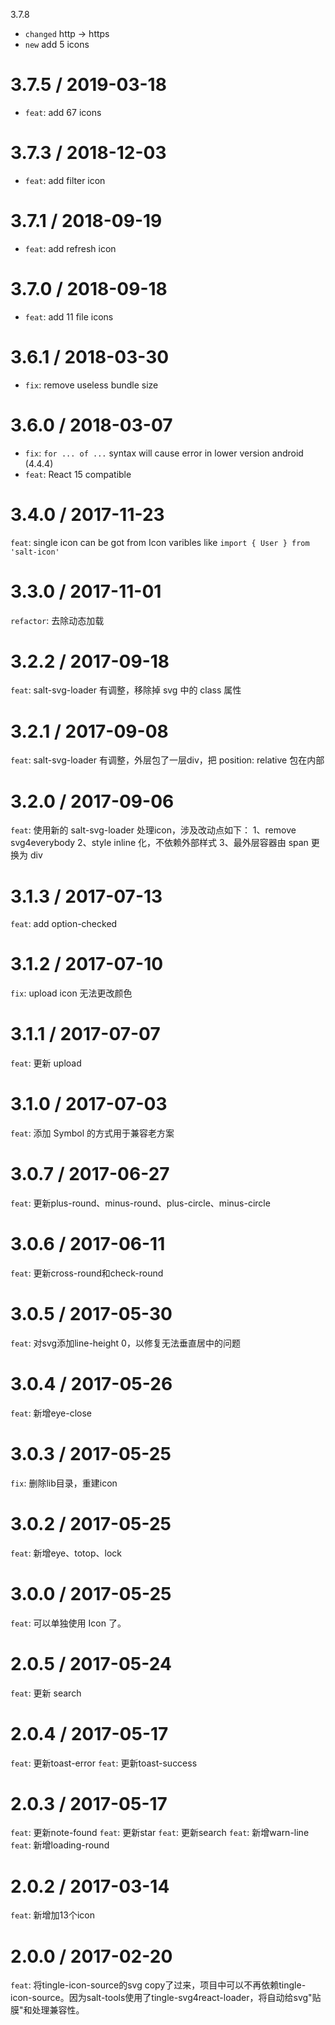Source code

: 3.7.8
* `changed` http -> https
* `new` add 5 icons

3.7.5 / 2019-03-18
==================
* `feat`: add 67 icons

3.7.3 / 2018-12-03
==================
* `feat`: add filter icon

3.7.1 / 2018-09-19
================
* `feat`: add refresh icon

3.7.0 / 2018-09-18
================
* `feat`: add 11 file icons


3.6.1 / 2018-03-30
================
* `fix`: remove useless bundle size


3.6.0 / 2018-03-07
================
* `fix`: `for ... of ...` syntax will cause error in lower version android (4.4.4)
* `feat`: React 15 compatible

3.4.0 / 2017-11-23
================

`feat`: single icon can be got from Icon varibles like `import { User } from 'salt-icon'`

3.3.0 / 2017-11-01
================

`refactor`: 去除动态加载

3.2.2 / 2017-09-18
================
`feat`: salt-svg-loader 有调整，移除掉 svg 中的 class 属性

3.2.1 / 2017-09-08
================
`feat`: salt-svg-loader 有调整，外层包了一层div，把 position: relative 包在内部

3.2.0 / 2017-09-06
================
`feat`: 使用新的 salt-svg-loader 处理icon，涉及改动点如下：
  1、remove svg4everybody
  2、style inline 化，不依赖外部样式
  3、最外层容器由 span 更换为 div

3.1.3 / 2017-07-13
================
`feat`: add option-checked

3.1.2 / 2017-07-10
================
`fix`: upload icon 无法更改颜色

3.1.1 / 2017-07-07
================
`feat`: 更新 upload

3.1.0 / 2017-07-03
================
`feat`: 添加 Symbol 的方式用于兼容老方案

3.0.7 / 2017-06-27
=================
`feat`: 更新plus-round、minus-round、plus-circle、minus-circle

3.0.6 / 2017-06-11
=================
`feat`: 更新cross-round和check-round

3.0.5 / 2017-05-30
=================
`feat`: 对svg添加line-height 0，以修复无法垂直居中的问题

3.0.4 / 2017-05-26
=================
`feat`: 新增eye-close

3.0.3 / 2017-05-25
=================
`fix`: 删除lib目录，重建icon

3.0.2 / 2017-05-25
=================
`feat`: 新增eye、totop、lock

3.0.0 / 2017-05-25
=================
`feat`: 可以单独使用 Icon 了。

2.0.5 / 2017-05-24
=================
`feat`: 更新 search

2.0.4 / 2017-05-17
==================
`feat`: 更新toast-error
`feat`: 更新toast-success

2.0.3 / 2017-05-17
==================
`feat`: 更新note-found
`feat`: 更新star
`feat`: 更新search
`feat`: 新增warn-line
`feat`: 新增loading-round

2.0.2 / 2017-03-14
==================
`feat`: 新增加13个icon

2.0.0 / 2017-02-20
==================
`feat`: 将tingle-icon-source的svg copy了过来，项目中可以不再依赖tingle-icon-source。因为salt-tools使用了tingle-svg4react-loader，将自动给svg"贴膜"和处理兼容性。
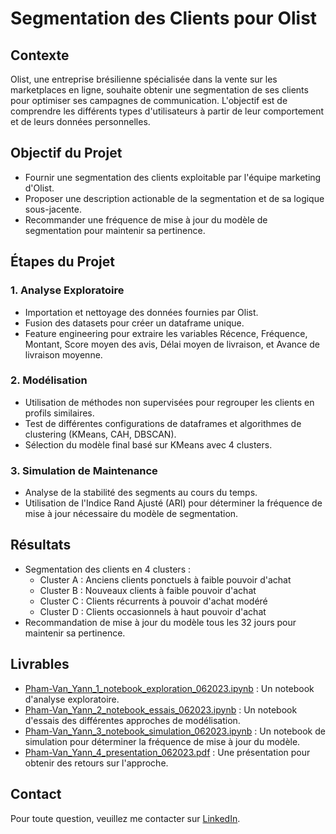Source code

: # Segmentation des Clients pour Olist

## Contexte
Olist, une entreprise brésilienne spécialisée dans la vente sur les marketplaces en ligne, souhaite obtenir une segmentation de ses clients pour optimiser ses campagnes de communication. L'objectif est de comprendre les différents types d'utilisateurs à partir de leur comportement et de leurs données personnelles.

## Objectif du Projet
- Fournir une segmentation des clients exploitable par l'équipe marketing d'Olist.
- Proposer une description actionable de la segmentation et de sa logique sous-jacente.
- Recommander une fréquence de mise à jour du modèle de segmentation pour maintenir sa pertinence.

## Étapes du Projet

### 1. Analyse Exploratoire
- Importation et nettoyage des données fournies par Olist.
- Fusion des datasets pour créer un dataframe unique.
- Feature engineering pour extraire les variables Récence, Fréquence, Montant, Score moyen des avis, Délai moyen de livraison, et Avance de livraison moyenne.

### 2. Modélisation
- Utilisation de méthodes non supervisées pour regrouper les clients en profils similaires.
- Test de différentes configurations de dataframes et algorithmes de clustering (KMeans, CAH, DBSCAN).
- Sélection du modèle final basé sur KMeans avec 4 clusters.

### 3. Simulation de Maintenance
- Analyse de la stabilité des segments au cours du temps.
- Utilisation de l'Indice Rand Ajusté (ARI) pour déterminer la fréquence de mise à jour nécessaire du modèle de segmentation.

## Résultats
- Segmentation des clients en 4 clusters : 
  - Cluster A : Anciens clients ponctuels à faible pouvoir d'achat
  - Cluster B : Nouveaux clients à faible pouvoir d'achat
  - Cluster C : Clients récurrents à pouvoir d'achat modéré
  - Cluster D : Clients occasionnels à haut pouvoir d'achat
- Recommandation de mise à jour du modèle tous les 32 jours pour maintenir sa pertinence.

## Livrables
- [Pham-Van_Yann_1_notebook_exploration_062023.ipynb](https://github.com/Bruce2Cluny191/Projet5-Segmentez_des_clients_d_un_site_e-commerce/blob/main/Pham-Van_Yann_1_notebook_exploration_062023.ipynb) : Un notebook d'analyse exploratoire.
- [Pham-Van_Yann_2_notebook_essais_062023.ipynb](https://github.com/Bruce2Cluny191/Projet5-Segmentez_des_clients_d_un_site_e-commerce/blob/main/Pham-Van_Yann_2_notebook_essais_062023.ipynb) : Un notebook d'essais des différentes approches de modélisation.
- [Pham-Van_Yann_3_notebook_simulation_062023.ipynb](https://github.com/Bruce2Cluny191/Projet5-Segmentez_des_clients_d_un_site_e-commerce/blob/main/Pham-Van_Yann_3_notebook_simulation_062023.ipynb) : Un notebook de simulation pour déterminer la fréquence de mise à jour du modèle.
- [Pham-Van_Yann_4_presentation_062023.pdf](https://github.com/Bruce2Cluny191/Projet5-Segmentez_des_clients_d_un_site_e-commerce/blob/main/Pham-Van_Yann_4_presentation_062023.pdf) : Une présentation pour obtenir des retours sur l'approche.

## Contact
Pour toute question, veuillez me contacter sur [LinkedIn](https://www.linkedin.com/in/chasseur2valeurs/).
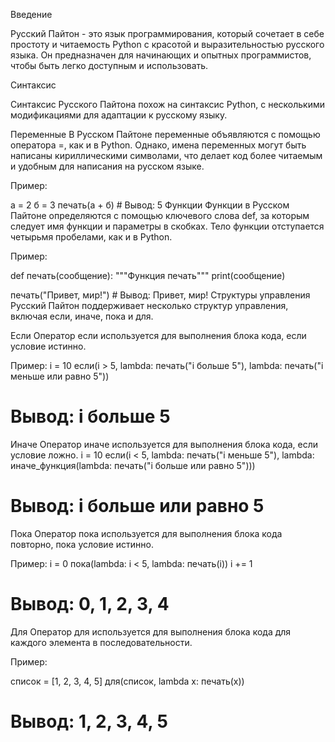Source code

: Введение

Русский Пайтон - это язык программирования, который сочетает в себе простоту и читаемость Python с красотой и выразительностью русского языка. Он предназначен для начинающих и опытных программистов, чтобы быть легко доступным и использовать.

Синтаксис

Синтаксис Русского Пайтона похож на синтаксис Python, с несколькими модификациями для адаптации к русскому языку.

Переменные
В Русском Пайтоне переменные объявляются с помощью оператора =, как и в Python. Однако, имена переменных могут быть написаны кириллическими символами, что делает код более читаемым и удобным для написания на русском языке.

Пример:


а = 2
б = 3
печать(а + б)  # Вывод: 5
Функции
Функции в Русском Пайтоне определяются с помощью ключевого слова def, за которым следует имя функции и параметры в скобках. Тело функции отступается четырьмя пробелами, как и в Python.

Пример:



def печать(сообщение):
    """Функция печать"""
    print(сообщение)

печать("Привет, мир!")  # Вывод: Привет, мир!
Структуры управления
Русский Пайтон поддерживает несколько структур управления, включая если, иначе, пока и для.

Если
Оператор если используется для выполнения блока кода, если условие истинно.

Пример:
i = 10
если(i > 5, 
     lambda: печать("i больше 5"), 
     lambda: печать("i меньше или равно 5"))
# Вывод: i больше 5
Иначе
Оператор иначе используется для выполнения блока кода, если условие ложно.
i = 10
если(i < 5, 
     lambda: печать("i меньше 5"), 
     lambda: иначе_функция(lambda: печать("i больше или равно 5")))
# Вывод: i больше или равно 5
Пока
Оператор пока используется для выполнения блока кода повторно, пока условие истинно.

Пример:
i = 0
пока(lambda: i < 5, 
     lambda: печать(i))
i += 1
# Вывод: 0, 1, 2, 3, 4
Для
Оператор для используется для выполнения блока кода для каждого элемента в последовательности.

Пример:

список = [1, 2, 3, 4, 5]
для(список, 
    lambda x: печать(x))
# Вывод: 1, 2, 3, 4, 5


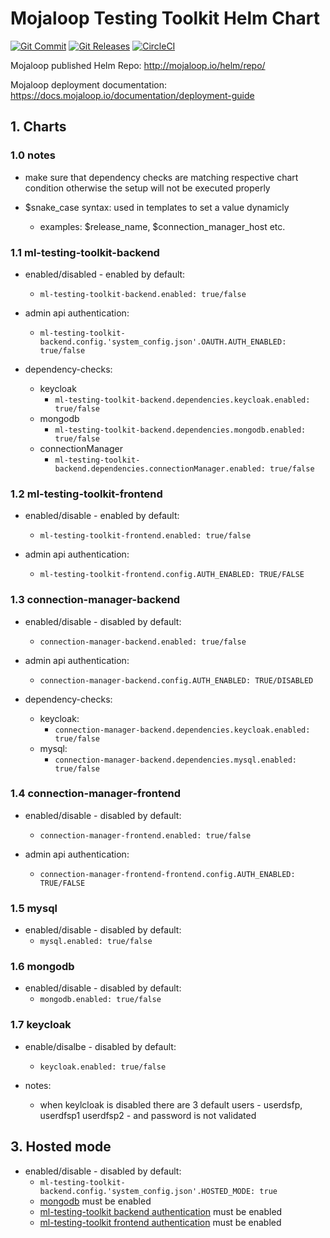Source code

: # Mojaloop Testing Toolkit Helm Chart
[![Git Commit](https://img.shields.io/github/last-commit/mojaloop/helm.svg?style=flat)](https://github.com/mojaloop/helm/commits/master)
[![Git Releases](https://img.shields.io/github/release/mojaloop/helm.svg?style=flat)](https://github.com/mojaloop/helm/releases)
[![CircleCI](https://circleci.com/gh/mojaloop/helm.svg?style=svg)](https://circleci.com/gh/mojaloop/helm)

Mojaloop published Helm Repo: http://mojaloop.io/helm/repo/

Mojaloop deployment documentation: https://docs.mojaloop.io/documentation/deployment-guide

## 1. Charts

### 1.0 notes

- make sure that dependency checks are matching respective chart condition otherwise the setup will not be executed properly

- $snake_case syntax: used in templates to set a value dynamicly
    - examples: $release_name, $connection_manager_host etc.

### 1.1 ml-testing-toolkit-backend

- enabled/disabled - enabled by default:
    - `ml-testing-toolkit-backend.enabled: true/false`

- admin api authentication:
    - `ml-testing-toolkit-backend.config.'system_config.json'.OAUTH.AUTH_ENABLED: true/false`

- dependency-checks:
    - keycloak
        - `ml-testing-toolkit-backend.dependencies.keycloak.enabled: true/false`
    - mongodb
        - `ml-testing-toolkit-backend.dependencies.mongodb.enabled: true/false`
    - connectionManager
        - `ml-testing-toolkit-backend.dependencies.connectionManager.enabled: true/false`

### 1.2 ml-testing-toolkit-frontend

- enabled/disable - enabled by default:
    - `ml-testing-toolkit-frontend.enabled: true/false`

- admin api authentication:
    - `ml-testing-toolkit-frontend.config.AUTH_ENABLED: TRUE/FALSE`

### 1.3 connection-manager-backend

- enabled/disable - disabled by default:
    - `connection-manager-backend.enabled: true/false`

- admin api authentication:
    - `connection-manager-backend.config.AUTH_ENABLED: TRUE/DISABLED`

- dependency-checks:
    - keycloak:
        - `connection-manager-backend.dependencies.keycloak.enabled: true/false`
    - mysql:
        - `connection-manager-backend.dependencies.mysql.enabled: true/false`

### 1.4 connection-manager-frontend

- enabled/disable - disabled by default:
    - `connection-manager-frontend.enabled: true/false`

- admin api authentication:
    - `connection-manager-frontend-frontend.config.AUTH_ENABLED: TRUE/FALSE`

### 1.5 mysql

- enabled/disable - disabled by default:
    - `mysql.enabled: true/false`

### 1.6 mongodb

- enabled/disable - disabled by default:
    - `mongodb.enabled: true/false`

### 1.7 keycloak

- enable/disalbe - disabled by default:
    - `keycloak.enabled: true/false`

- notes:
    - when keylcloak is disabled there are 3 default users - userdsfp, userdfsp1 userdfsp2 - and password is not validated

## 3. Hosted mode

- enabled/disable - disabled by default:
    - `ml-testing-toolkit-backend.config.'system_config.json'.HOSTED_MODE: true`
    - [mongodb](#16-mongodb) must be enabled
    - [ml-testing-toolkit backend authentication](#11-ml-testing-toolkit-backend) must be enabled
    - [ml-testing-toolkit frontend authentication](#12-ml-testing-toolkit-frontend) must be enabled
- - - -
What is being asked: Could you transcribe exactly the entries above, but only the lines from the one with "中的 class 属性" through the one with "## Contexte", and without pictures?

Solution to this exercise:
`feat`: salt-svg-loader 有调整，移除掉 svg 中的 class 属性

3.2.1 / 2017-09-08
================
`feat`: salt-svg-loader 有调整，外层包了一层div，把 position: relative 包在内部

3.2.0 / 2017-09-06
================
`feat`: 使用新的 salt-svg-loader 处理icon，涉及改动点如下：
  1、remove svg4everybody
  2、style inline 化，不依赖外部样式
  3、最外层容器由 span 更换为 div

3.1.3 / 2017-07-13
================
`feat`: add option-checked

3.1.2 / 2017-07-10
================
`fix`: upload icon 无法更改颜色

3.1.1 / 2017-07-07
================
`feat`: 更新 upload

3.1.0 / 2017-07-03
================
`feat`: 添加 Symbol 的方式用于兼容老方案

3.0.7 / 2017-06-27
=================
`feat`: 更新plus-round、minus-round、plus-circle、minus-circle

3.0.6 / 2017-06-11
=================
`feat`: 更新cross-round和check-round

3.0.5 / 2017-05-30
=================
`feat`: 对svg添加line-height 0，以修复无法垂直居中的问题

3.0.4 / 2017-05-26
=================
`feat`: 新增eye-close

3.0.3 / 2017-05-25
=================
`fix`: 删除lib目录，重建icon

3.0.2 / 2017-05-25
=================
`feat`: 新增eye、totop、lock

3.0.0 / 2017-05-25
=================
`feat`: 可以单独使用 Icon 了。

2.0.5 / 2017-05-24
=================
`feat`: 更新 search

2.0.4 / 2017-05-17
==================
`feat`: 更新toast-error
`feat`: 更新toast-success

2.0.3 / 2017-05-17
==================
`feat`: 更新note-found
`feat`: 更新star
`feat`: 更新search
`feat`: 新增warn-line
`feat`: 新增loading-round

2.0.2 / 2017-03-14
==================
`feat`: 新增加13个icon

2.0.0 / 2017-02-20
==================
`feat`: 将tingle-icon-source的svg copy了过来，项目中可以不再依赖tingle-icon-source。因为salt-tools使用了tingle-svg4react-loader，将自动给svg"贴膜"和处理兼容性。
Source code

: # Segmentation des Clients pour Olist

## Contexte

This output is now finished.